*BRIEF*: This task calls for copying each line below that contains "were".
(DATA SUPPLIED)
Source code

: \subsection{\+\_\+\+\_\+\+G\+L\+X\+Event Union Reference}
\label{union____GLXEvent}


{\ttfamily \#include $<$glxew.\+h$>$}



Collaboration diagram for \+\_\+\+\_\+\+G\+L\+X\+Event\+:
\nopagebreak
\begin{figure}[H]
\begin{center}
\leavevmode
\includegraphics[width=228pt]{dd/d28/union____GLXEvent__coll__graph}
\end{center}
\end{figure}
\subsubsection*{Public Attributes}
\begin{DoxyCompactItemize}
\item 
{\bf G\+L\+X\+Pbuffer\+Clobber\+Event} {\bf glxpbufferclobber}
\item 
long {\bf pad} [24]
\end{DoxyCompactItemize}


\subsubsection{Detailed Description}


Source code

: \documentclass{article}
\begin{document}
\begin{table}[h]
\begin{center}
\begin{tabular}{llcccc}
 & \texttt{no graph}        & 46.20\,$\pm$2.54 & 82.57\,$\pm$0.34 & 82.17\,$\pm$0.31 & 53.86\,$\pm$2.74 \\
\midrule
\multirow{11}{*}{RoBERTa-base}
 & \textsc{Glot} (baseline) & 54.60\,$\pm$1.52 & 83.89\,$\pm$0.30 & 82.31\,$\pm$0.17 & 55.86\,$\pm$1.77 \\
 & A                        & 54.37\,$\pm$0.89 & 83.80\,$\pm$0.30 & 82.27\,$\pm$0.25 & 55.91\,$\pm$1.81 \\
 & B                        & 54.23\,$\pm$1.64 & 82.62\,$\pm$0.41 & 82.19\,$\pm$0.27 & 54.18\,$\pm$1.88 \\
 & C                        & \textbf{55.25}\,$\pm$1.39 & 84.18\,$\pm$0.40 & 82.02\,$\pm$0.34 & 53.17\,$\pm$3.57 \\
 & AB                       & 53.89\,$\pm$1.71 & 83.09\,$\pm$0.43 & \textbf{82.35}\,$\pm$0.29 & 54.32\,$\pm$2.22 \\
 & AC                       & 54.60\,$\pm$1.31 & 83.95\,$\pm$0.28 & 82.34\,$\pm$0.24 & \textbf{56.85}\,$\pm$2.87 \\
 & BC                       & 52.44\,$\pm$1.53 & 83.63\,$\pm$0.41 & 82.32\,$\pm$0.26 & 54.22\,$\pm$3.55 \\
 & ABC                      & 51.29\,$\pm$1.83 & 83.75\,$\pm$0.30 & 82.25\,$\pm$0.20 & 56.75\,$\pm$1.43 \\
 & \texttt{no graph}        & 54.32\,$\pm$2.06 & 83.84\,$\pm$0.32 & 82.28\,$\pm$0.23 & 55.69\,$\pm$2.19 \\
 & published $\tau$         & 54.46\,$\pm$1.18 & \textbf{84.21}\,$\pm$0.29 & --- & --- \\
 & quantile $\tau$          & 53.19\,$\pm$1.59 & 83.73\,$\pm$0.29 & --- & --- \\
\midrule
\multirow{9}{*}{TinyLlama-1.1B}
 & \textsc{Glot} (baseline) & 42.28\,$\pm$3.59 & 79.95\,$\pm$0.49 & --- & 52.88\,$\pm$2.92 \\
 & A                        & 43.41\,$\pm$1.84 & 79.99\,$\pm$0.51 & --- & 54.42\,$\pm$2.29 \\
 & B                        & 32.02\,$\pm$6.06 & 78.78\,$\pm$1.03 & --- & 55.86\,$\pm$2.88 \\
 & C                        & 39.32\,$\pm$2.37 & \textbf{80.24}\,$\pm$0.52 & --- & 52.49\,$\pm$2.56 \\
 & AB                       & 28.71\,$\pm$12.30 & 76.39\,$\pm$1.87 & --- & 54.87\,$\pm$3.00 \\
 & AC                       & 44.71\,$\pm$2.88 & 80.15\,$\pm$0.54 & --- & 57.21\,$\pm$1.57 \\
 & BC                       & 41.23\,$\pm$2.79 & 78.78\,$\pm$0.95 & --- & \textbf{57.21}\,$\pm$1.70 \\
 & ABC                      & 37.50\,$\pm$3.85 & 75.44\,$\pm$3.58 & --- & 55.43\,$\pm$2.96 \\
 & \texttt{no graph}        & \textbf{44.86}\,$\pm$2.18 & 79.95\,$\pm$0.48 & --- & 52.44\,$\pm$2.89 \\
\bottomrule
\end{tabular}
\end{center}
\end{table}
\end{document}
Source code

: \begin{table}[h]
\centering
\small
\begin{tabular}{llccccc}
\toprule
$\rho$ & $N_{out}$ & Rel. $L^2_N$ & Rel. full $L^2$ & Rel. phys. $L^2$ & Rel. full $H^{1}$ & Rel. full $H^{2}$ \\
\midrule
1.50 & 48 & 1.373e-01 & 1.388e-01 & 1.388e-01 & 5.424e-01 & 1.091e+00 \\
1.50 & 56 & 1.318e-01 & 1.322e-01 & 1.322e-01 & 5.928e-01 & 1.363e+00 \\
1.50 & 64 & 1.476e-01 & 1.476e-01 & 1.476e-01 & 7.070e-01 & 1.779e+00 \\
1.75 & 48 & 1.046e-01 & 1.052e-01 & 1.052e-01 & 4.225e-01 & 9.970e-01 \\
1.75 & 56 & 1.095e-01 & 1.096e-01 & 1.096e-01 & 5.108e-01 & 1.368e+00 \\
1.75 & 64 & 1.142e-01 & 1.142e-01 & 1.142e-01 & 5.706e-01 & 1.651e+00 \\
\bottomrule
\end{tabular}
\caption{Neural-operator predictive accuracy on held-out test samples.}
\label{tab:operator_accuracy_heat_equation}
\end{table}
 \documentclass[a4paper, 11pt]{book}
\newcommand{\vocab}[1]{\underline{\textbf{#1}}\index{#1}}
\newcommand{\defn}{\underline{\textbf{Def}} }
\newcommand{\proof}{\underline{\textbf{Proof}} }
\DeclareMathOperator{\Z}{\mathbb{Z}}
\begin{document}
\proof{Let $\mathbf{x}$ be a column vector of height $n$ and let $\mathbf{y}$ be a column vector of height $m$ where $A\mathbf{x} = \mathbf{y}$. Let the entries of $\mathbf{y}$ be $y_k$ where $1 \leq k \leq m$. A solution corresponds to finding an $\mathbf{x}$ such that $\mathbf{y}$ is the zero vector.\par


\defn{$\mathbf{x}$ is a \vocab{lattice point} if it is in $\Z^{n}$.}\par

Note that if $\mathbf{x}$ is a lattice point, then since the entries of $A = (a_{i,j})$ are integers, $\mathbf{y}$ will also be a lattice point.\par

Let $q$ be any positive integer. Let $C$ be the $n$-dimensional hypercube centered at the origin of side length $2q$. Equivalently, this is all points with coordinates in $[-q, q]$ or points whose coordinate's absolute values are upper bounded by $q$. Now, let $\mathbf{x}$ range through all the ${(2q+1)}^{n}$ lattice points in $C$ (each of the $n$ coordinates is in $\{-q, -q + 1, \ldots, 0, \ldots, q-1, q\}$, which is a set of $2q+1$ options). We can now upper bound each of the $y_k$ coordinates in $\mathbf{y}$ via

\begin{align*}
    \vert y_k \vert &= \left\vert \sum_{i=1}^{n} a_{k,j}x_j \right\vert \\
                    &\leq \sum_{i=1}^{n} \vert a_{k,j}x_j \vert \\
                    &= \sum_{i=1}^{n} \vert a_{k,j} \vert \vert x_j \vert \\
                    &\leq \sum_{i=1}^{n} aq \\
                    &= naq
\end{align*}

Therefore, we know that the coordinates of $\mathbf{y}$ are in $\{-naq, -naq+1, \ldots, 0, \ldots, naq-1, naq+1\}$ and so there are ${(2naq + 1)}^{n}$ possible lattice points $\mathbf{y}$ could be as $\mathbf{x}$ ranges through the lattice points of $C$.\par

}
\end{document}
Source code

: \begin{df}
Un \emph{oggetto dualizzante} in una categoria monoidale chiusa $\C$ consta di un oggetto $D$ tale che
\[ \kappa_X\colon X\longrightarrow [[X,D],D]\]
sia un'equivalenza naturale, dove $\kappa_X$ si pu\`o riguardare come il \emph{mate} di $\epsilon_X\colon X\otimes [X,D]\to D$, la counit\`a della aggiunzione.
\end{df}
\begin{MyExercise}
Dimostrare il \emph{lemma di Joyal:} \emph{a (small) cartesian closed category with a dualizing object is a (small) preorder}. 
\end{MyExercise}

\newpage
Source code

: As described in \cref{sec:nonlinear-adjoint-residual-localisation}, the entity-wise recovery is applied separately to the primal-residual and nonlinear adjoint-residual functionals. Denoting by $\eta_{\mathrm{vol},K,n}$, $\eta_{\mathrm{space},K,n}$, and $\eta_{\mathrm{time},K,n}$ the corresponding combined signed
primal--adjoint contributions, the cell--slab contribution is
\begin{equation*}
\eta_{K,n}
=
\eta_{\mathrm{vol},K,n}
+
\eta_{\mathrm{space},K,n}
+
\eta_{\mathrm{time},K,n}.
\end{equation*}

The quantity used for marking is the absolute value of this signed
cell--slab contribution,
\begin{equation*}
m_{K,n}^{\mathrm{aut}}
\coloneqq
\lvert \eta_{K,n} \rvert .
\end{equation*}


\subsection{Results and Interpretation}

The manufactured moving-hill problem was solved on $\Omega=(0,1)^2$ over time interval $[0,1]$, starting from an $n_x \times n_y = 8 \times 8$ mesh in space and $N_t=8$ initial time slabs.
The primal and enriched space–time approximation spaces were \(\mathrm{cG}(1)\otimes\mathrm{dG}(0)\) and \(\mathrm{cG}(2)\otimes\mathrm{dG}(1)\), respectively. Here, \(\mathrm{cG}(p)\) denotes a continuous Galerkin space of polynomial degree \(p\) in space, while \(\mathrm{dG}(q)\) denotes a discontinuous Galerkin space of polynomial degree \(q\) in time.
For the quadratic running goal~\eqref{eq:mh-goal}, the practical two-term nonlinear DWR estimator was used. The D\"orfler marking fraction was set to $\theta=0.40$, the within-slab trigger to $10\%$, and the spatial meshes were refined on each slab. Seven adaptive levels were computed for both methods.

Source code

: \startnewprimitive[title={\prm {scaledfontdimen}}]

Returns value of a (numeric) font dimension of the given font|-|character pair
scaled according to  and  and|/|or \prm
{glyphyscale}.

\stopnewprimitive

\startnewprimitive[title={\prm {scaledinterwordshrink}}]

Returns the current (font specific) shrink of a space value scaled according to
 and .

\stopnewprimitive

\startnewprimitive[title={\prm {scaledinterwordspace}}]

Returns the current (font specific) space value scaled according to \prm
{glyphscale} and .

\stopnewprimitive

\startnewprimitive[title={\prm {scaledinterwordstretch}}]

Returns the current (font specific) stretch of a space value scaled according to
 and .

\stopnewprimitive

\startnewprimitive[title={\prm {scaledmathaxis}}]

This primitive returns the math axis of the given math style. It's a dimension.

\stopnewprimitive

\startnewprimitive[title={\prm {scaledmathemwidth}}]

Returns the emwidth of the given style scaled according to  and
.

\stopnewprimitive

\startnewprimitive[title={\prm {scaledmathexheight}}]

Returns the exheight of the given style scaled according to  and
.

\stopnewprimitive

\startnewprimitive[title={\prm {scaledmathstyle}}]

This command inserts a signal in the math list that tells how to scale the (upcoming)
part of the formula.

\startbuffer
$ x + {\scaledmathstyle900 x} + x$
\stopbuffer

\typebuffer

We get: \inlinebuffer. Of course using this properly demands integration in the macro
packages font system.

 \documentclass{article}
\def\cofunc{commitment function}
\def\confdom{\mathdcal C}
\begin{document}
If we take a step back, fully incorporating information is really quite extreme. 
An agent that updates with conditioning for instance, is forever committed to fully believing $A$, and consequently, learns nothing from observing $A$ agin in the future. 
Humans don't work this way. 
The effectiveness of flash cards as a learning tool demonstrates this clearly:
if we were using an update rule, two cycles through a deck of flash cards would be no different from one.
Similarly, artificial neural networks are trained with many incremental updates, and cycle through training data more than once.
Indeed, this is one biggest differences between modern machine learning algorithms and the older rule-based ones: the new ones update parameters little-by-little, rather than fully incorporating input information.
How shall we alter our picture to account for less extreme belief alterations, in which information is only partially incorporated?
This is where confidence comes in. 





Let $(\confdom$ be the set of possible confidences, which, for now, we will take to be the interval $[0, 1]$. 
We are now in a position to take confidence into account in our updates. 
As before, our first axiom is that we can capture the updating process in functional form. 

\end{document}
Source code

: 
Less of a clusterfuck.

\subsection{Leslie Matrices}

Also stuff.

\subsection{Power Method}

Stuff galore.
(End DATA SUPPLIED)
*RESPONSE TO THE TASK*:
The primal and enriched space–time approximation spaces were \(\mathrm{cG}(1)\otimes\mathrm{dG}(0)\) and \(\mathrm{cG}(2)\otimes\mathrm{dG}(1)\), respectively. Here, \(\mathrm{cG}(p)\) denotes a continuous Galerkin space of polynomial degree \(p\) in space, while \(\mathrm{dG}(q)\) denotes a discontinuous Galerkin space of polynomial degree \(q\) in time.
For the quadratic running goal~\eqref{eq:mh-goal}, the practical two-term nonlinear DWR estimator was used. The D\"orfler marking fraction was set to $\theta=0.40$, the within-slab trigger to $10\%$, and the spatial meshes were refined on each slab. Seven adaptive levels were computed for both methods.
if we were using an update rule, two cycles through a deck of flash cards would be no different from one.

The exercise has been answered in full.